- From: Jon Ferraiolo <jon.ferraiolo@adobe.com>
- Date: Sat, 04 Sep 2004 00:21:24 -0700
- To: Jim Ley <jim@jibbering.com>, www-svg@w3.org
Jim, I agree with all of your points: * Other parts of the W3C are already involved in the XBL process. Certainly the CSS group has been heavily involved. * If we try to do everything in the first round, there will be significant delays. (In fact, it might come to a stop.) * It has indeed taken five months of very deep technical discussion not only "rename a few RCC elements", but also work through the detailed processing model and how to put that processing model into words. It takes a long time to develop standards, and the more complex the standard, the more time it takes. * As a veteran of many W3C activities, I agree wholeheartedly that it is indeed usually better to define a minimal version that addresses a well-known set of needs first, and then learn from that, versus taking guesses about how to solve all potential problems at once.

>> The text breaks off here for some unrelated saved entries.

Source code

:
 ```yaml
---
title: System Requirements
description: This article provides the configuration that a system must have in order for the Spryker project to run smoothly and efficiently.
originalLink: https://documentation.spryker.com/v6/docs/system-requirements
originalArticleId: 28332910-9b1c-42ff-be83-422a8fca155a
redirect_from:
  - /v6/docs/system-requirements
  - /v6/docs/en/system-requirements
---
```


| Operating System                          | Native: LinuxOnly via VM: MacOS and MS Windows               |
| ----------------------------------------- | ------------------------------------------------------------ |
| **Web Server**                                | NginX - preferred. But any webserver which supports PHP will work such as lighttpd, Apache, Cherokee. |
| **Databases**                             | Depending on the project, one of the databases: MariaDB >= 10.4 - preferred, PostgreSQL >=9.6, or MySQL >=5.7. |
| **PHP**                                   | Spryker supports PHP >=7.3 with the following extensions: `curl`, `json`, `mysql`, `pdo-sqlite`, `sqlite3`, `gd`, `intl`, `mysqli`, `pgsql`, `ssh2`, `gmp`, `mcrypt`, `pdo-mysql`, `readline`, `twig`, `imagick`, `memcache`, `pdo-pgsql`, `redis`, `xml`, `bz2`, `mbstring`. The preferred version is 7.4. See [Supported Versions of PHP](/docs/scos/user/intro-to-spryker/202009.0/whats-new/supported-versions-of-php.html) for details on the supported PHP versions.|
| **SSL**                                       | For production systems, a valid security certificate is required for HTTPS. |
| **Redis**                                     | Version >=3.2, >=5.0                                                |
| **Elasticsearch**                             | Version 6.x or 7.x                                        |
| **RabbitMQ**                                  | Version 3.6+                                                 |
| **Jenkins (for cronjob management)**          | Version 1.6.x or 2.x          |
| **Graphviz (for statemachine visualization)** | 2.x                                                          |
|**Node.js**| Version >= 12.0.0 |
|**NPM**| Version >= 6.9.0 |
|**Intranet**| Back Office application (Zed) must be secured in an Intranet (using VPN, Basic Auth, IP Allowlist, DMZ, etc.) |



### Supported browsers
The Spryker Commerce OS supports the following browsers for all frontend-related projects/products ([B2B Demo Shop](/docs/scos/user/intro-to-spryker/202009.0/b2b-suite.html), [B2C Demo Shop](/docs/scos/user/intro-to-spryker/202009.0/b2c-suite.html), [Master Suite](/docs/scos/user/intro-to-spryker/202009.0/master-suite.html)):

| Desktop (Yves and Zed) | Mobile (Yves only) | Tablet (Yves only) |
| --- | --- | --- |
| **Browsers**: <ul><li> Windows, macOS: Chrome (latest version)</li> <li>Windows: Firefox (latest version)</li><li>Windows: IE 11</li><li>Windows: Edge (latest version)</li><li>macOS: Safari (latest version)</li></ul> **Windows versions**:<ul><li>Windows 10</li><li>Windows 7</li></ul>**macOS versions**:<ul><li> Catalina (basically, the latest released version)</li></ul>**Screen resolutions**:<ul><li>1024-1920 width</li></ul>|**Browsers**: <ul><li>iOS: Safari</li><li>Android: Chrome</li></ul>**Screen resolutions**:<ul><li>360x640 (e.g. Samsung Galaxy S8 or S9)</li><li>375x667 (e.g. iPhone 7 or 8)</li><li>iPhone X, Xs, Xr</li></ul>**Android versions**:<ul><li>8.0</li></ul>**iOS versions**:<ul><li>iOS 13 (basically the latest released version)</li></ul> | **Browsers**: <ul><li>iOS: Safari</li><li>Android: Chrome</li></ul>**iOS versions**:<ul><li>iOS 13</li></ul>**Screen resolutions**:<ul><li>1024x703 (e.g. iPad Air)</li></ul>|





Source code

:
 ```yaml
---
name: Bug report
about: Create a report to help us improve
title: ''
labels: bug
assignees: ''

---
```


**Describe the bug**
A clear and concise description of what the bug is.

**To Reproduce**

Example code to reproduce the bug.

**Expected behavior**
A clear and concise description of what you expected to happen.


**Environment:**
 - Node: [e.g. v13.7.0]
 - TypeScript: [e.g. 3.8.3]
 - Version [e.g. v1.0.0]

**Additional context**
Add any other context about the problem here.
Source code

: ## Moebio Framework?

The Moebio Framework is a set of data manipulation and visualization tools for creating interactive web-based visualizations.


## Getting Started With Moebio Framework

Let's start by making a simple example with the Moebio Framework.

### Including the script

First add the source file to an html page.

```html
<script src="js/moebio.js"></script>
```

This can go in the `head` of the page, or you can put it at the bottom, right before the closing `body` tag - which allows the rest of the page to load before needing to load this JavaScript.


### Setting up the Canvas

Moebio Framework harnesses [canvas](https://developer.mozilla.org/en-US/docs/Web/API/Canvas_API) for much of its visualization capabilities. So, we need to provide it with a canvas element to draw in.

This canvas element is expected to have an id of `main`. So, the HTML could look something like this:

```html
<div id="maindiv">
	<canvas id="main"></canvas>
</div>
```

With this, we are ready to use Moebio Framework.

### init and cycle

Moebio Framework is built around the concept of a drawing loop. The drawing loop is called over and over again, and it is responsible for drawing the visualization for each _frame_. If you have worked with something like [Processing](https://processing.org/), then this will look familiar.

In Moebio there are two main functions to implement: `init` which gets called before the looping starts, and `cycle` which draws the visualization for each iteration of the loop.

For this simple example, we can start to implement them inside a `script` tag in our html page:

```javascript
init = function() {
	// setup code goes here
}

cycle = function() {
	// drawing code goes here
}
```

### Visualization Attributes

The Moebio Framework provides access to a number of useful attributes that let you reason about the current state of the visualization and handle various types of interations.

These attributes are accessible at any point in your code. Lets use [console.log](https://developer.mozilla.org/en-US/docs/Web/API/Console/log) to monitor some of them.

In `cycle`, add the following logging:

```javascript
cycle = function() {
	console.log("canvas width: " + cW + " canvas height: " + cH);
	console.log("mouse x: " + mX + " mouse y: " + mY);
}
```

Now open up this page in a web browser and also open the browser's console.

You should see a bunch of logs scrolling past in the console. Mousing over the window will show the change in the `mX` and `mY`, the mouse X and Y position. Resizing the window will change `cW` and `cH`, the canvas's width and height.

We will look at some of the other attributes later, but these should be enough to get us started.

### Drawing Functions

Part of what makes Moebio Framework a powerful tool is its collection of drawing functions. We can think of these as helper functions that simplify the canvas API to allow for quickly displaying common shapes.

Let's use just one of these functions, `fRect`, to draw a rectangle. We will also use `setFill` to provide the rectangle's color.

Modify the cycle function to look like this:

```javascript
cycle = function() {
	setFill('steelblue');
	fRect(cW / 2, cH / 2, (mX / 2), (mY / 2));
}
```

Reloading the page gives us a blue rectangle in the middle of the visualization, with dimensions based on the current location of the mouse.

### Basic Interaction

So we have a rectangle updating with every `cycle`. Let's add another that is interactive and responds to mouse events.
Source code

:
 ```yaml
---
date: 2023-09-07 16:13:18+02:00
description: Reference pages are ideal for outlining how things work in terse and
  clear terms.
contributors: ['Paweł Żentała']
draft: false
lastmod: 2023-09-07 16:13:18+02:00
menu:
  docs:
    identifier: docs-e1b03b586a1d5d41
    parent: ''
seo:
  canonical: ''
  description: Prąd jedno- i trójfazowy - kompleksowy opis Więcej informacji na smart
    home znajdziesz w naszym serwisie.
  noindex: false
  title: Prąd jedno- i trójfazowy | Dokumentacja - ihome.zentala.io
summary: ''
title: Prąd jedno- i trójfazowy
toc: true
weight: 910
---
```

Jon Ferraiolo Adobe Systems, Inc. At 10:10 PM 9/3/2004, Jim Ley wrote: >"Anne van Kesteren" <fora@annevankesteren.nl> wrote in message >news:41386DE5.2050606@annevankesteren.nl... > >>> Anything that will be defined here as sXBL will certainly also be in the > >>> more general XBL 2.0? > >> > >> Yes - its to be a strict superset. > > > > If it will be a strict superset, don't the other groups have to agree on > > what you have created now? > >What other groups? If it's W3 WG's or Task Forces then I'm sure they're >involved - why else would it take 5 months to rename a few RCC elements? > > > Starting large and ending small (the SVG profile) will probably give > > better results. > >but be cursed with sXBL not being in SVG 1.2 unless that is horrendously >delayed even more to fit in with a complete XBL specification. > >I also don't actually believe it would give better results, the more >ambitious W3 reccomendations have generally been the worst, early >implementation experience of a part is probably highly valuable. > >Jim.